Institute of Genetic Medicine

Staff Profile

Dr David Llobet-Navas

Newcastle University Research Fellow


Personal Biography

David Llobet-Navàs (Lleida, 1980) obtained his degree in Biology (1999-2003, Universitat Autònoma de Barcelona, Barcelona). After a research internship he realized his PhD studies in the Institute of Biomedical Research in Lleida (IRB-Lleida) (2004-2009). In the laboratory of Xavier Matias-Guiu and Xavier Dolcet he was initiated in the study of molecular alterations involved in the development and progression of endometrial cancer. His work resulted in seven first-author publications in internationally recognized peer-reviewed journals and received, in 2010, a Premi Sant Jordi Award (August Pi i Sunyer Award of Biochemistry and Physiological Sciences) and the Extraordinary Doctorate Award to the best doctoral thesis by the University of Lleida.

During the course of his PhD he joined the laboratory of John C. Reed (The Sanford-Burnham Institute for Medical Research, 2007) and contributed to seminal studies deciphering the role of BCL-2, TRAF3 and TRAF2 in autoimmunity and Chronic Lymphocytic Leukaemia (CLL). To expand his scientific training he joined the laboratory of Jose Silva (Columbia University and The Mount Sinai School of Medicine, 2009-2015) where he studied the role of microRNAs in mammary gland development and cancer and worked in the identification of new tumour suppressors and breast cancer vulnerabilities by using genome-wide loss of function assays through pooled shRNA-miR screenings.

In 2016, thanks to an Independent Researcher Establishment Scheme Award, David has been recruited into the Institute of Genetic Medicine-Newcastle University where he has established his own group. Our work is currently funded by Newcastle University, the JGW-Patterson Foundation, The Academy of Medical Sciences and Fundacio La Marato de TV3.









Research Interests

To study the link between obesity and cancer development.


Recent studies indicate that 35% of the adult population (aged 20 years and older) worldwide is overweight (body mass index (BMI)=25 kg/m2 or greater), including 12% that is classified as obese (BMI >30 kg/m2). Obesity generates a profound economic burden beyond its evident health impact. As per average, treatment of obesity and associated comorbidities ranges from 2 to 7% of total health care costs per country, making the healthcare expenditures for an obese person 25% higher compared to a person of normal weight at any given age.

Obesity is associated with increased risk of certain types of cancers (e.g., breast and endometrial) and epidemiological studies suggest that 3 to 6% of new cancer cases per year and 3 to 9% of cancer deaths are attributable to high BMI. These exceptional estimations underscore the dramatic impact of high BMI in tumorigenesis and provide a realistic cancer preventive strategy by modulating BMI.
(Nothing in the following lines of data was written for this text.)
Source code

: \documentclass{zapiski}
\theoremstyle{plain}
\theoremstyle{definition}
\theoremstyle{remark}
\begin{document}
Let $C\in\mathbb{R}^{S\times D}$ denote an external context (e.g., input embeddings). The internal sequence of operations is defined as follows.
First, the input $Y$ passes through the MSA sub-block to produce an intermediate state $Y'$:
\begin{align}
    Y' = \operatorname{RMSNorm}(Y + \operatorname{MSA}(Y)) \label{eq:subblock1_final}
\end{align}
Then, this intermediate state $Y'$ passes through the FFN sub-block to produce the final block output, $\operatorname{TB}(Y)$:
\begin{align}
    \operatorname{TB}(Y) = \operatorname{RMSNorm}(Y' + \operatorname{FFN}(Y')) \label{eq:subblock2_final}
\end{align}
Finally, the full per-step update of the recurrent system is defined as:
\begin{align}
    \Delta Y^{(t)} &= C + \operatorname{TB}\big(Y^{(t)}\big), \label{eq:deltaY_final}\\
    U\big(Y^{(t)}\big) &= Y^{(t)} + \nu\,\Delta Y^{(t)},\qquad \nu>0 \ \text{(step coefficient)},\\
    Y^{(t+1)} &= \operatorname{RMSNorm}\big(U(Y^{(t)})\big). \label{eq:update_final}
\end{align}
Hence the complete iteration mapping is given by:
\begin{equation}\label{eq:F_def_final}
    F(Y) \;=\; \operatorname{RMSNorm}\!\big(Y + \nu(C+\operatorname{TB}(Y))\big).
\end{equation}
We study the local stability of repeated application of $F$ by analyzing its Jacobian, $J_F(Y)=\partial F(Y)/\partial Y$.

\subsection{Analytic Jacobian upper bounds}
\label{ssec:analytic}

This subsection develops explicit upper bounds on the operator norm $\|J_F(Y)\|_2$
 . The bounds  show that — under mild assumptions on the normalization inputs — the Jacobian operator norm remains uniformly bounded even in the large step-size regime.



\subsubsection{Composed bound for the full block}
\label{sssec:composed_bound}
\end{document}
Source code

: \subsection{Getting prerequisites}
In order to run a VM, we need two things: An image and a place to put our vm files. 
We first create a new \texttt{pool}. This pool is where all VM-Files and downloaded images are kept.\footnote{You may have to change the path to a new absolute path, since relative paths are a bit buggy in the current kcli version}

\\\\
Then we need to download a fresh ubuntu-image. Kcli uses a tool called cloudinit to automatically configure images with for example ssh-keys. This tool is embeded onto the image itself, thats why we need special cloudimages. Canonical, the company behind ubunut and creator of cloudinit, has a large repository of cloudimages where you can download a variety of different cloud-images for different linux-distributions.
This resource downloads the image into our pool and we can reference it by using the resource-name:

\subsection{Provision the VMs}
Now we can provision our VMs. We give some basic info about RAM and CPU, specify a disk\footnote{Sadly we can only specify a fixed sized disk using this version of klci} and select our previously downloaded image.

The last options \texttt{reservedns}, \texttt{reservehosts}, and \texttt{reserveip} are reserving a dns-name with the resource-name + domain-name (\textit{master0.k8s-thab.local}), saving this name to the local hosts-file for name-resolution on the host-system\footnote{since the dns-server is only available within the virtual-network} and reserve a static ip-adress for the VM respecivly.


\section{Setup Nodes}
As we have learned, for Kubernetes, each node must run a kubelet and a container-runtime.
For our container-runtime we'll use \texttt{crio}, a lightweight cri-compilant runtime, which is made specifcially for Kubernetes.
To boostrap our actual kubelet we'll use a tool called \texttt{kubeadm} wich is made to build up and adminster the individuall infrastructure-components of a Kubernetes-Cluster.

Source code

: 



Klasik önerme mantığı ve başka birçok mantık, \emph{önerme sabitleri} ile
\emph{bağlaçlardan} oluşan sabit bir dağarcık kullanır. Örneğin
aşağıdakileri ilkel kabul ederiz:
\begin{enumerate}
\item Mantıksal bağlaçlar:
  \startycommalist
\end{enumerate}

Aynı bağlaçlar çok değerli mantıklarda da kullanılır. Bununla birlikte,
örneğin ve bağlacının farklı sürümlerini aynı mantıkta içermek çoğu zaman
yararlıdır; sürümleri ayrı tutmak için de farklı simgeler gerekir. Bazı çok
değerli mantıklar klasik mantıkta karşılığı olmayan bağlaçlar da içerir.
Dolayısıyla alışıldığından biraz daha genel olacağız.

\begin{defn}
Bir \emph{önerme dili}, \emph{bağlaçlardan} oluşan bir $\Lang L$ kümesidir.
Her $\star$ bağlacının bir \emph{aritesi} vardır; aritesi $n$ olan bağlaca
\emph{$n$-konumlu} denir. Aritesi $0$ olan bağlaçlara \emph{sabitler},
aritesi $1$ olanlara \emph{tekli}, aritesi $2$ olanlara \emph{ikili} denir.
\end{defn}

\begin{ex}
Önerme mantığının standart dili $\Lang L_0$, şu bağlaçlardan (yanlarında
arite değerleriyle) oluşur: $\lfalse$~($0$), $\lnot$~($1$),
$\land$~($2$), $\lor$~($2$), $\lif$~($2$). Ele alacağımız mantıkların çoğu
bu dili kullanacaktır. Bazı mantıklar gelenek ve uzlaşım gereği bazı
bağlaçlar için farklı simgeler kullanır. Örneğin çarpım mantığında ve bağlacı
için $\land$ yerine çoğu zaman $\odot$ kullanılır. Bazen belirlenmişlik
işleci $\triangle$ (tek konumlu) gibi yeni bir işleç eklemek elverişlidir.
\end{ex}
Although the mechanistic processes that could explain the intimate relation between obesity and cancer are multiple, preventative strategies are still based on dietary modifications or exercise regimens. By implementing a multidisciplinary approach based on molecular and cellular techniques combined with genome-wide functional assays, computational analysis, mouse models and patient tissue sample analysis, my research group will investigate how specific genes (regular coding and non-coding genes, particularly microRNAs) regulate fat tissue homeostasis and simultaneously impact tumorigenic events to design novel and complementary therapeutic approaches.